(Extracted data entries)
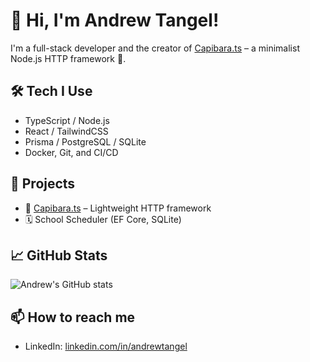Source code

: # 👋 Hi, I'm Andrew Tangel!

I'm a full-stack developer and the creator of [Capibara.ts](https://www.npmjs.com/package/capibara.ts) – a minimalist Node.js HTTP framework 🦫.

## 🛠 Tech I Use

- TypeScript / Node.js
- React / TailwindCSS
- Prisma / PostgreSQL / SQLite
- Docker, Git, and CI/CD

## 🚀 Projects

- 🔧 [Capibara.ts](https://github.com/AnonymousAN21/capibara.ts) – Lightweight HTTP framework
- 🗓️ School Scheduler (EF Core, SQLite)

## 📈 GitHub Stats

![Andrew's GitHub stats](https://github-readme-stats.vercel.app/api?username=AnonymousAN21&show_icons=true&theme=radical)

## 📫 How to reach me

- LinkedIn: [linkedin.com/in/andrewtangel](https://linkedin.com/in/andrewtangel)
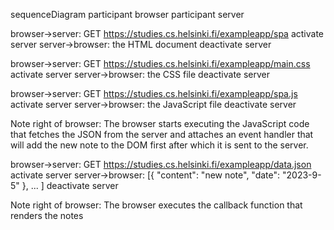 sequenceDiagram
  participant browser
  participant server

  browser->server: GET https://studies.cs.helsinki.fi/exampleapp/spa
  activate server
  server->browser: the HTML document
  deactivate server

  browser->server: GET https://studies.cs.helsinki.fi/exampleapp/main.css
  activate server
  server->browser: the CSS file
  deactivate server

  browser->server: GET https://studies.cs.helsinki.fi/exampleapp/spa.js
  activate server
  server->browser: the JavaScript file
  deactivate server

  Note right of browser: The browser starts executing the JavaScript code that fetches the JSON
    from the server and attaches an event handler that will add the new note to the DOM first
    after which it is sent to the server.

  browser->server: GET https://studies.cs.helsinki.fi/exampleapp/data.json
  activate server
  server->browser: [{ "content": "new note", "date": "2023-9-5" }, ... ]
  deactivate server

  Note right of browser: The browser executes the callback function that renders the notes
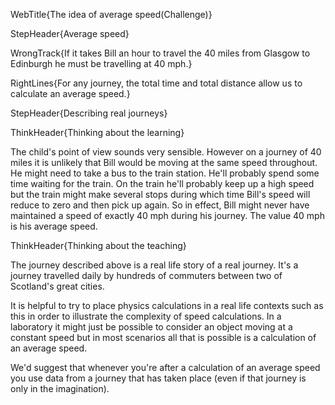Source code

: WebTitle{The idea of average speed(Challenge)}

StepHeader{Average speed}

WrongTrack{If it takes Bill an hour to travel the 40 miles from Glasgow to Edinburgh he must be travelling at 40 mph.}

RightLines{For any journey, the total time and total distance allow us to calculate an average speed.}

StepHeader{Describing real journeys}

ThinkHeader{Thinking about the learning}

The child&apos;s point of view sounds very sensible. However on a journey of 40 miles it is unlikely that Bill would be moving at the same speed throughout. He might need to take a bus to the train station. He&apos;ll probably spend some time waiting for the train. On the train he&apos;ll probably keep up a high speed but the train might make several stops during which time Bill&apos;s speed will reduce to zero and then pick up again. So in effect, Bill might never have maintained a speed of exactly 40 mph during his journey. The value 40 mph is his average speed.

ThinkHeader{Thinking about the teaching}

The journey described above is a real life story of a real journey. It&apos;s a journey travelled daily by hundreds of commuters between two of Scotland&apos;s great cities.

It is helpful to try to place physics calculations in a real life contexts such as this in order to illustrate the complexity of speed calculations. In a laboratory it might just be possible to consider an object moving at a constant speed but in most scenarios all that is possible is a calculation of an average speed.

We&apos;d suggest that whenever you&apos;re after a calculation of an average speed you use data from a journey that has taken place (even if that journey is only in the imagination).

#### [What is required]
Find the string "capibara" in the entries above. Copy each line where it occurs.

#### [Response area]
I'm a full-stack developer and the creator of [Capibara.ts](https://www.npmjs.com/package/capibara.ts) – a minimalist Node.js HTTP framework 🦫.
- 🔧 [Capibara.ts](https://github.com/AnonymousAN21/capibara.ts) – Lightweight HTTP framework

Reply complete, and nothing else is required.